May 14, 2012


The Karakuri Creation Group recently listed some new items for sale, and I decided to try out Triskele by Hideaki Kawashima, since he's been coming up with some interesting boxes recently!

When it arrived, I was quite impressed with its appearance: the contrast between the dark wenge and the zebra wood is quite striking! The zebra wood is somewhat raised from the surface of the box and beveled, which looks quite good. The fit and finish of the box were up to the Karakuri Group's high standards as well.

I started trying to solve it, curious to see if it was also an interesting puzzle. I fiddled with it a bit, trying some of the usual things, and didn't have any luck at first. Scratching my head, I tried a few more things and was pleasantly surprised by an interesting movement and the solution! The movement is related to another puzzle, and works quite well when used here.

In all, I think it took me about 3-5 minutes, which is enough that I don't feel like I found it too quickly, but not terribly challenging. I've shown it to a few friends, and none were able to find the solution on their own, so perhaps my experience isn't indicative of the difficulty. This is one of those boxes where you don't really make any progress until you've solved it, so I'd be hesitant to hand this one to somebody who doesn't have much patience when they're not making some progress.

As I mentioned, the movement is quite nice: it is satisfying to open and also closes up quite nicely with a snug fit.  One downside is that the lid can come open rather suddenly, so you may want to play with it over your lap or a table. Kawashima warns in the description: "When you open this box for the first time, please take care about the surroundings." Also, I wish he had included a mark indicating which way the lid was supposed to be put on, since it can go either way and the fit is a bit too tight the wrong way. Still, Triskele is a fun little box that I'm glad to have purchased!

May 11, 2012


Medallion is another interesting take-apart puzzle designed by Oskar van Deventer and produced by Hanayama. The folks at Puzzle Master were kind enough to send me a copy to review. Thanks!

As with many of Oskar's puzzles for Hanayama, this one is a maze, perhaps more clearly so than some of his other work. However, as you would expect, there's a bit of a twist. The way you navigate the maze is by rotating the metal plate and sliding the left and right sides of the medal in and out.

This would all be fairly straightforward, except there's another, different maze on the opposite side!
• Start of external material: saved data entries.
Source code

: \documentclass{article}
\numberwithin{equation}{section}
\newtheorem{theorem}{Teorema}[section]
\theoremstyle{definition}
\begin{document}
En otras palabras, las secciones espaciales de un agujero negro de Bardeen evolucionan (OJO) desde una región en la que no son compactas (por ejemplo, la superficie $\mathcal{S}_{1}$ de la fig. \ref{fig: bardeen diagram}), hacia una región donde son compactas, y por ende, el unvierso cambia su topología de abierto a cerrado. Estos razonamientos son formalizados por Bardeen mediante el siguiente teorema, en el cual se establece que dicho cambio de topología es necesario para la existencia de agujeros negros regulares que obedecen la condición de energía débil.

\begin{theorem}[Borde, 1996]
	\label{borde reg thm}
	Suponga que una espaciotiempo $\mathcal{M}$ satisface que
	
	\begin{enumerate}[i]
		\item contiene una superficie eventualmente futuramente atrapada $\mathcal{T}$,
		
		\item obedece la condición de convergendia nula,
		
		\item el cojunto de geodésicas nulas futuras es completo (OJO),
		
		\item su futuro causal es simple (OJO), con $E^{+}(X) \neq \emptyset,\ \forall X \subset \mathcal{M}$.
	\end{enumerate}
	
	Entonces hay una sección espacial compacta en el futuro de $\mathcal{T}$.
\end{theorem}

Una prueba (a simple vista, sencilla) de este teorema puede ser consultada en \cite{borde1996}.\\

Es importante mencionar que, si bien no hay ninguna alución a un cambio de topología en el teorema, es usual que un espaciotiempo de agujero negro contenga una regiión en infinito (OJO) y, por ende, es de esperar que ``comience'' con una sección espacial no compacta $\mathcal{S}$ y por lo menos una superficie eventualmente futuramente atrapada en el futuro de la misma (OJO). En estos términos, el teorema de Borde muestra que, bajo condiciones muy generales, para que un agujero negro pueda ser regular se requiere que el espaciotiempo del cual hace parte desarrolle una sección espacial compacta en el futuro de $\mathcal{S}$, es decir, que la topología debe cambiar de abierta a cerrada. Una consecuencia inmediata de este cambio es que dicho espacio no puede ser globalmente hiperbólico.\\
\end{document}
So you have to flip back and forth, figuring out how to proceed through both mazes simultaneously, which often requires doubling back on one side so you can advance the other.

There's nothing tricky about this one, it just takes a bit of time and patience to figure out what moves are required. That's a great thing about a puzzle like this, it is all fairly logical, but you still get a good feeling of accomplishment from figuring it out, since it is certainly not easy. This would be good to hand to somebody who has patience as long as they feel like they're making progress.

Medallion is fairly similar to Cast L'ouef, in that there are two mazes to be navigated. However the mechanism is simpler for Cast L'ouef since it consists of only two plates with pins attached to the maze plate.  If you enjoy one, you'll probably like the other: they're both probably worth checking out!

Another similar puzzle that I tried recently was Safe, which has pretty much the same mechanism as Medallion, only it is constructed mainly from laser cut wood rather than metal. Also, rather than disassembling completely, goal is to navigate the two mazes in such a way so as to release a coin. I think this is probably the most challenging of the three similar puzzles, though I think I prefer the aesthetic qualities of Medallion: it has a beautiful shine to it, and a nice weight in your hand.

The only downside I can think of to this one is that there is a small washer that you can potentially lose when you take the puzzle apart. Unless I'm missing something, I think it would have been better to include it in the casting than have it as a separate piece that can be lost.

Overall,  Medallion is a solid puzzle, definitely worth checking out if you like puzzles of this type. If you're not sure if you like puzzles like this, this would be a great one to start with.